EXERCISE: What you give back must match the data exactly, minus the pictures.

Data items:
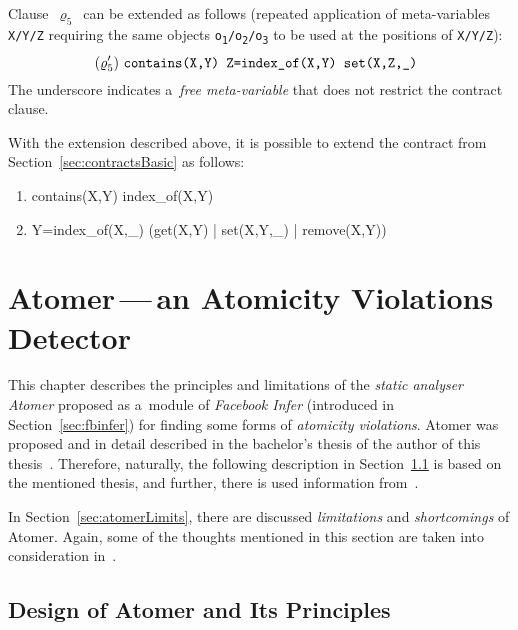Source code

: Clause~$ \varrho_5 $~can be extended as follows (repeated application of
meta-variables \texttt{X/Y/Z} requiring the same objects
\texttt{o\textsubscript{1}/o\textsubscript{2}/o\textsubscript{3}} to be used
at the positions of \texttt{X/Y/Z}):
$$
    (\varrho'_5)\ \text{\texttt{%
        contains(X,Y) Z=index\_of(X,Y) set(X,Z,\_)
    }}
$$
The underscore indicates a~\emph{free meta-variable} that does not restrict
the contract clause.

With the extension described above, it is possible to extend the contract
from Section~\ref{sec:contractsBasic} as follows:
\begin{enumerate}[label={$ (\varrho'_{\arabic*}) $}]
    \tt

    \item contains(X,Y) index\_of(X,Y)
    \item Y=index\_of(X,\_) (get(X,Y) | set(X,Y,\_) | remove(X,Y))
\end{enumerate}



\chapter{\texorpdfstring{Atomer\,---\,an Atomicity Violations Detector}{%
    Atomer - an Atomicity Violations Detector%
}}
\label{chap:atomer}

This chapter describes the principles and limitations of the \emph{static
analyser} \emph{Atomer} proposed as a~module of \emph{Facebook Infer}
(introduced in Section~\ref{sec:fbinfer}) for finding some forms of
\emph{atomicity violations}. Atomer was proposed and in detail described in the
bachelor's thesis of the author of this thesis~\cite{harmimBP}. Therefore,
naturally, the following description in Section~\ref{sec:atomerDesing} is based
on the mentioned thesis, and further, there is used information
from~\cite{ppHarmim2020, excel2019FBInfer}.

In Section~\ref{sec:atomerLimits}, there are discussed \emph{limitations} and
\emph{shortcomings} of Atomer. Again, some of the thoughts mentioned in this
section are taken into consideration in~\cite{harmimBP, ppHarmim2020,
excel2019FBInfer}.


\section{Design of Atomer and Its Principles}
\label{sec:atomerDesing}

TASK OUTPUT:
Source code

: Clause~$ \varrho_5 $~can be extended as follows (repeated application of
meta-variables \texttt{X/Y/Z} requiring the same objects
\texttt{o\textsubscript{1}/o\textsubscript{2}/o\textsubscript{3}} to be used
at the positions of \texttt{X/Y/Z}):
$$
    (\varrho'_5)\ \text{\texttt{%
        contains(X,Y) Z=index\_of(X,Y) set(X,Z,\_)
    }}
$$
The underscore indicates a~\emph{free meta-variable} that does not restrict
the contract clause.

With the extension described above, it is possible to extend the contract
from Section~\ref{sec:contractsBasic} as follows:
\begin{enumerate}[label={$ (\varrho'_{\arabic*}) $}]
    \tt

    \item contains(X,Y) index\_of(X,Y)
    \item Y=index\_of(X,\_) (get(X,Y) | set(X,Y,\_) | remove(X,Y))
\end{enumerate}



\chapter{\texorpdfstring{Atomer\,---\,an Atomicity Violations Detector}{%
    Atomer - an Atomicity Violations Detector%
}}
\label{chap:atomer}

This chapter describes the principles and limitations of the \emph{static
analyser} \emph{Atomer} proposed as a~module of \emph{Facebook Infer}
(introduced in Section~\ref{sec:fbinfer}) for finding some forms of
\emph{atomicity violations}. Atomer was proposed and in detail described in the
bachelor's thesis of the author of this thesis~\cite{harmimBP}. Therefore,
naturally, the following description in Section~\ref{sec:atomerDesing} is based
on the mentioned thesis, and further, there is used information
from~\cite{ppHarmim2020, excel2019FBInfer}.

In Section~\ref{sec:atomerLimits}, there are discussed \emph{limitations} and
\emph{shortcomings} of Atomer. Again, some of the thoughts mentioned in this
section are taken into consideration in~\cite{harmimBP, ppHarmim2020,
excel2019FBInfer}.


\section{Design of Atomer and Its Principles}
\label{sec:atomerDesing}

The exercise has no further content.